Write out every single entry exactly.

■ AVAILABLE DATA ■
========

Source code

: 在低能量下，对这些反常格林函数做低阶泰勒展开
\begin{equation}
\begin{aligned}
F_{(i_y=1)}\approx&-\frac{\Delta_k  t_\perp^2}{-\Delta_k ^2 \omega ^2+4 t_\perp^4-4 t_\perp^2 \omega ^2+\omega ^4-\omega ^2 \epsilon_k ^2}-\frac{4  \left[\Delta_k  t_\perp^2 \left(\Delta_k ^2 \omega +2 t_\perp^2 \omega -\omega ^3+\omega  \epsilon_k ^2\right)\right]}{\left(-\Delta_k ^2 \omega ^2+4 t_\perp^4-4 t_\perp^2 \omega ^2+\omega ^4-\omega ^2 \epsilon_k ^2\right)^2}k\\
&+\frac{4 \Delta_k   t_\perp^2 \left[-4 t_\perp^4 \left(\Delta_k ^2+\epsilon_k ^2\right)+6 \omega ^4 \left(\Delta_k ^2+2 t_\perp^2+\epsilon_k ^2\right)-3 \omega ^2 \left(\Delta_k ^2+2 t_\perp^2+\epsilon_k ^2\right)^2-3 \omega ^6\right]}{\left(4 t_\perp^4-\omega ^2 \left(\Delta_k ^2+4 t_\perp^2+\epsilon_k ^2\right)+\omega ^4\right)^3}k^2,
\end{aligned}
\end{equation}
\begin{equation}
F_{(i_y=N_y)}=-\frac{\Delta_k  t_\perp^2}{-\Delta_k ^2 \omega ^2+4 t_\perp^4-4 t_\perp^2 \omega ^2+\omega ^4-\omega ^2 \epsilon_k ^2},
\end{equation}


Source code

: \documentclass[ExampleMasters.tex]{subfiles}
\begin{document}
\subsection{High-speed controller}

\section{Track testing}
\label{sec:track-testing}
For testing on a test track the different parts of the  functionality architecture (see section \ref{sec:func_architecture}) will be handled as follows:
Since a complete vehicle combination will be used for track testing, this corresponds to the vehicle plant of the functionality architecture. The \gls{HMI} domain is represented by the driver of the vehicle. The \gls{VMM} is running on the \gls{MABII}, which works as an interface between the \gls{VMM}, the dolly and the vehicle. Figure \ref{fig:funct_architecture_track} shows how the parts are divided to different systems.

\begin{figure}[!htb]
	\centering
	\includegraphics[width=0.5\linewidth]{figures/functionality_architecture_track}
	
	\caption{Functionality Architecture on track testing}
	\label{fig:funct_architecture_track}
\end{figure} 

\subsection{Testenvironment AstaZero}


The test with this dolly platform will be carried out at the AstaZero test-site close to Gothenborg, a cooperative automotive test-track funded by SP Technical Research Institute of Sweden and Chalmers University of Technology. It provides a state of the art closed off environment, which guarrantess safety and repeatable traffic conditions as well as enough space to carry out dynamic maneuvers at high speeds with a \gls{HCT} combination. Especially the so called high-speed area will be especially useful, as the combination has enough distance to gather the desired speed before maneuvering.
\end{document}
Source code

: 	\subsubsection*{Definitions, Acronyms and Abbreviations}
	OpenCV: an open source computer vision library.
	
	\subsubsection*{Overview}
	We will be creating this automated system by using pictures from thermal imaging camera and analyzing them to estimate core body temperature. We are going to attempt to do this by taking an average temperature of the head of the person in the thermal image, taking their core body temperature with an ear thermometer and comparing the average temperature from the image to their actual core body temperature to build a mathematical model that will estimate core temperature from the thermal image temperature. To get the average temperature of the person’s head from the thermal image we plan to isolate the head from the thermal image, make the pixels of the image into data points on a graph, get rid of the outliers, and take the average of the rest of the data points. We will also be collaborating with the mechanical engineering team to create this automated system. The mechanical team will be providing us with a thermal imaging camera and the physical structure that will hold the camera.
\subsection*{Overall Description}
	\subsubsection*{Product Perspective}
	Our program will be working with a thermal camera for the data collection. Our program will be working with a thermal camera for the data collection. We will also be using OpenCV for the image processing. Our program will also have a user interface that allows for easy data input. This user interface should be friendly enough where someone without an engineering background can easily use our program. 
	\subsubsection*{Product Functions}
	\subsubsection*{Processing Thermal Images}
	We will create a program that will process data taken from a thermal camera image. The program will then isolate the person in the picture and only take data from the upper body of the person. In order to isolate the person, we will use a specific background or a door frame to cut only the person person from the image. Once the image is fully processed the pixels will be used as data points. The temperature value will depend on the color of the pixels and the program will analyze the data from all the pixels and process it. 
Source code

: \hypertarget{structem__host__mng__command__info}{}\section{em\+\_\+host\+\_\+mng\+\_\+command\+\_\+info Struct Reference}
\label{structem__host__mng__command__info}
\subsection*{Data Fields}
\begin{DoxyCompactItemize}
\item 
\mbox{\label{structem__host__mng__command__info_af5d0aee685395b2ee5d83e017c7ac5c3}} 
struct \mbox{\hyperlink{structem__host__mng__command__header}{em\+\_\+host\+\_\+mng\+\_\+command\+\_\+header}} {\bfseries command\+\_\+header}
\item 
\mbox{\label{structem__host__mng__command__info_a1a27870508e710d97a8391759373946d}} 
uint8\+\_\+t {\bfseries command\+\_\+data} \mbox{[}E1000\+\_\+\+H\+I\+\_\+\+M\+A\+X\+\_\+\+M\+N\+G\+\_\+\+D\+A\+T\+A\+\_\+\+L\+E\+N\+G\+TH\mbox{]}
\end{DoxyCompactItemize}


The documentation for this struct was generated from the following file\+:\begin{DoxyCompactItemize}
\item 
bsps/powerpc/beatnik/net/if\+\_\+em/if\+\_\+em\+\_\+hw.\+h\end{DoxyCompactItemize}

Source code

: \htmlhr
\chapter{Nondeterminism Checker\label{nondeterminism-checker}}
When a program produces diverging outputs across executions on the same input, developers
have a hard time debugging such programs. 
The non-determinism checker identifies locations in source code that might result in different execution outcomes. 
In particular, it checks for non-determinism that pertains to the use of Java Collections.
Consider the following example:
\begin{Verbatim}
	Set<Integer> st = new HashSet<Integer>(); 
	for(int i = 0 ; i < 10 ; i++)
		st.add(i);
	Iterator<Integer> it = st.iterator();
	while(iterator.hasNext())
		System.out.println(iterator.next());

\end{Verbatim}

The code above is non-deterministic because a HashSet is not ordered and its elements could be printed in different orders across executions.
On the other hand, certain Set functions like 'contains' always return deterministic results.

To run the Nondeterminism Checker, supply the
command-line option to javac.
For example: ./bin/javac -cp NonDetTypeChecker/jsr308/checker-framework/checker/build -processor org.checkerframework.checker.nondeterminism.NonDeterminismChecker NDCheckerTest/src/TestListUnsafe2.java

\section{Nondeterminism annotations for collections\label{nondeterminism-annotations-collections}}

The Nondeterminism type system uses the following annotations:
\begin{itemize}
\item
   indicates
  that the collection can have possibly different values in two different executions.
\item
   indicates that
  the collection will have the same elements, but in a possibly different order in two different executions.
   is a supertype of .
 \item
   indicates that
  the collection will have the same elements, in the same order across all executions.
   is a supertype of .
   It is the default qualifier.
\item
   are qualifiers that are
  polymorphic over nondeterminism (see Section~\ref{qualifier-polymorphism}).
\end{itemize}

========

■ EXERCISE SOLUTION ■
Source code

: 在低能量下，对这些反常格林函数做低阶泰勒展开
\begin{equation}
\begin{aligned}
F_{(i_y=1)}\approx&-\frac{\Delta_k  t_\perp^2}{-\Delta_k ^2 \omega ^2+4 t_\perp^4-4 t_\perp^2 \omega ^2+\omega ^4-\omega ^2 \epsilon_k ^2}-\frac{4  \left[\Delta_k  t_\perp^2 \left(\Delta_k ^2 \omega +2 t_\perp^2 \omega -\omega ^3+\omega  \epsilon_k ^2\right)\right]}{\left(-\Delta_k ^2 \omega ^2+4 t_\perp^4-4 t_\perp^2 \omega ^2+\omega ^4-\omega ^2 \epsilon_k ^2\right)^2}k\\
&+\frac{4 \Delta_k   t_\perp^2 \left[-4 t_\perp^4 \left(\Delta_k ^2+\epsilon_k ^2\right)+6 \omega ^4 \left(\Delta_k ^2+2 t_\perp^2+\epsilon_k ^2\right)-3 \omega ^2 \left(\Delta_k ^2+2 t_\perp^2+\epsilon_k ^2\right)^2-3 \omega ^6\right]}{\left(4 t_\perp^4-\omega ^2 \left(\Delta_k ^2+4 t_\perp^2+\epsilon_k ^2\right)+\omega ^4\right)^3}k^2,
\end{aligned}
\end{equation}
\begin{equation}
F_{(i_y=N_y)}=-\frac{\Delta_k  t_\perp^2}{-\Delta_k ^2 \omega ^2+4 t_\perp^4-4 t_\perp^2 \omega ^2+\omega ^4-\omega ^2 \epsilon_k ^2},
\end{equation}


Source code

: \documentclass[ExampleMasters.tex]{subfiles}
\begin{document}
\subsection{High-speed controller}

\section{Track testing}
\label{sec:track-testing}
For testing on a test track the different parts of the  functionality architecture (see section \ref{sec:func_architecture}) will be handled as follows:
Since a complete vehicle combination will be used for track testing, this corresponds to the vehicle plant of the functionality architecture. The \gls{HMI} domain is represented by the driver of the vehicle. The \gls{VMM} is running on the \gls{MABII}, which works as an interface between the \gls{VMM}, the dolly and the vehicle. Figure \ref{fig:funct_architecture_track} shows how the parts are divided to different systems.

\begin{figure}[!htb]
	\centering
	\includegraphics[width=0.5\linewidth]{figures/functionality_architecture_track}
	
	\caption{Functionality Architecture on track testing}
	\label{fig:funct_architecture_track}
\end{figure} 

\subsection{Testenvironment AstaZero}


The test with this dolly platform will be carried out at the AstaZero test-site close to Gothenborg, a cooperative automotive test-track funded by SP Technical Research Institute of Sweden and Chalmers University of Technology. It provides a state of the art closed off environment, which guarrantess safety and repeatable traffic conditions as well as enough space to carry out dynamic maneuvers at high speeds with a \gls{HCT} combination. Especially the so called high-speed area will be especially useful, as the combination has enough distance to gather the desired speed before maneuvering.
\end{document}
Source code

: 	\subsubsection*{Definitions, Acronyms and Abbreviations}
	OpenCV: an open source computer vision library.
	
	\subsubsection*{Overview}
	We will be creating this automated system by using pictures from thermal imaging camera and analyzing them to estimate core body temperature. We are going to attempt to do this by taking an average temperature of the head of the person in the thermal image, taking their core body temperature with an ear thermometer and comparing the average temperature from the image to their actual core body temperature to build a mathematical model that will estimate core temperature from the thermal image temperature. To get the average temperature of the person’s head from the thermal image we plan to isolate the head from the thermal image, make the pixels of the image into data points on a graph, get rid of the outliers, and take the average of the rest of the data points. We will also be collaborating with the mechanical engineering team to create this automated system. The mechanical team will be providing us with a thermal imaging camera and the physical structure that will hold the camera.
\subsection*{Overall Description}
	\subsubsection*{Product Perspective}
	Our program will be working with a thermal camera for the data collection. Our program will be working with a thermal camera for the data collection. We will also be using OpenCV for the image processing. Our program will also have a user interface that allows for easy data input. This user interface should be friendly enough where someone without an engineering background can easily use our program. 
	\subsubsection*{Product Functions}
	\subsubsection*{Processing Thermal Images}
	We will create a program that will process data taken from a thermal camera image. The program will then isolate the person in the picture and only take data from the upper body of the person. In order to isolate the person, we will use a specific background or a door frame to cut only the person person from the image. Once the image is fully processed the pixels will be used as data points. The temperature value will depend on the color of the pixels and the program will analyze the data from all the pixels and process it. 
Source code

: \hypertarget{structem__host__mng__command__info}{}\section{em\+\_\+host\+\_\+mng\+\_\+command\+\_\+info Struct Reference}
\label{structem__host__mng__command__info}
\subsection*{Data Fields}
\begin{DoxyCompactItemize}
\item 
\mbox{\label{structem__host__mng__command__info_af5d0aee685395b2ee5d83e017c7ac5c3}} 
struct \mbox{\hyperlink{structem__host__mng__command__header}{em\+\_\+host\+\_\+mng\+\_\+command\+\_\+header}} {\bfseries command\+\_\+header}
\item 
\mbox{\label{structem__host__mng__command__info_a1a27870508e710d97a8391759373946d}} 
uint8\+\_\+t {\bfseries command\+\_\+data} \mbox{[}E1000\+\_\+\+H\+I\+\_\+\+M\+A\+X\+\_\+\+M\+N\+G\+\_\+\+D\+A\+T\+A\+\_\+\+L\+E\+N\+G\+TH\mbox{]}
\end{DoxyCompactItemize}


The documentation for this struct was generated from the following file\+:\begin{DoxyCompactItemize}
\item 
bsps/powerpc/beatnik/net/if\+\_\+em/if\+\_\+em\+\_\+hw.\+h\end{DoxyCompactItemize}

Source code

: \htmlhr
\chapter{Nondeterminism Checker\label{nondeterminism-checker}}
When a program produces diverging outputs across executions on the same input, developers
have a hard time debugging such programs. 
The non-determinism checker identifies locations in source code that might result in different execution outcomes. 
In particular, it checks for non-determinism that pertains to the use of Java Collections.
Consider the following example:
\begin{Verbatim}
	Set<Integer> st = new HashSet<Integer>(); 
	for(int i = 0 ; i < 10 ; i++)
		st.add(i);
	Iterator<Integer> it = st.iterator();
	while(iterator.hasNext())
		System.out.println(iterator.next());

\end{Verbatim}

The code above is non-deterministic because a HashSet is not ordered and its elements could be printed in different orders across executions.
On the other hand, certain Set functions like 'contains' always return deterministic results.

To run the Nondeterminism Checker, supply the
command-line option to javac.
For example: ./bin/javac -cp NonDetTypeChecker/jsr308/checker-framework/checker/build -processor org.checkerframework.checker.nondeterminism.NonDeterminismChecker NDCheckerTest/src/TestListUnsafe2.java

\section{Nondeterminism annotations for collections\label{nondeterminism-annotations-collections}}

The Nondeterminism type system uses the following annotations:
\begin{itemize}
\item
   indicates
  that the collection can have possibly different values in two different executions.
\item
   indicates that
  the collection will have the same elements, but in a possibly different order in two different executions.
   is a supertype of .
 \item
   indicates that
  the collection will have the same elements, in the same order across all executions.
   is a supertype of .
   It is the default qualifier.
\item
   are qualifiers that are
  polymorphic over nondeterminism (see Section~\ref{qualifier-polymorphism}).
\end{itemize}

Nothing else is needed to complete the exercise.